* _Problem statement_
From the line with "For instance, Intel" down to the final line of the material below, quote every line exactly and leave out all lines before it.

* _Listed entries_
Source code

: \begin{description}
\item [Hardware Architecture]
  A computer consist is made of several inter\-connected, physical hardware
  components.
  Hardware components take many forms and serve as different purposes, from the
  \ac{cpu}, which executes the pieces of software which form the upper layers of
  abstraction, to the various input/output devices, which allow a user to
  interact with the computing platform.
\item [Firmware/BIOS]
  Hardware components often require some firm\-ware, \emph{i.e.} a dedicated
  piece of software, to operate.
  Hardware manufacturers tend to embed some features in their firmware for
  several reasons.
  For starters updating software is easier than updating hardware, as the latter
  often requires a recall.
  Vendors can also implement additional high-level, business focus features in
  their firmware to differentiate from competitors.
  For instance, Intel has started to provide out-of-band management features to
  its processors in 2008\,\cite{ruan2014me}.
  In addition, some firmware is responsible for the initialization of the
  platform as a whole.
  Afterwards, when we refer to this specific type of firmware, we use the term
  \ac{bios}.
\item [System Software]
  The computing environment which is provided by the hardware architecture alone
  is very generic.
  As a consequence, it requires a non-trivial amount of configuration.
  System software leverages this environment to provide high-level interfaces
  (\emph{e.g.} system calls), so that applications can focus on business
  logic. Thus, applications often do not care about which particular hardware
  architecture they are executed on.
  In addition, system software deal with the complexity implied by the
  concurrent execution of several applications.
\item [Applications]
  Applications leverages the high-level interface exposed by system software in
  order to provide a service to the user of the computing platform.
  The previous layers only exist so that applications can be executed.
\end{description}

* _Result_
  For instance, Intel has started to provide out-of-band management features to
  its processors in 2008\,\cite{ruan2014me}.
  In addition, some firmware is responsible for the initialization of the
  platform as a whole.
  Afterwards, when we refer to this specific type of firmware, we use the term
  \ac{bios}.
\item [System Software]
  The computing environment which is provided by the hardware architecture alone
  is very generic.
  As a consequence, it requires a non-trivial amount of configuration.
  System software leverages this environment to provide high-level interfaces
  (\emph{e.g.} system calls), so that applications can focus on business
  logic. Thus, applications often do not care about which particular hardware
  architecture they are executed on.
  In addition, system software deal with the complexity implied by the
  concurrent execution of several applications.
\item [Applications]
  Applications leverages the high-level interface exposed by system software in
  order to provide a service to the user of the computing platform.
  The previous layers only exist so that applications can be executed.
\end{description}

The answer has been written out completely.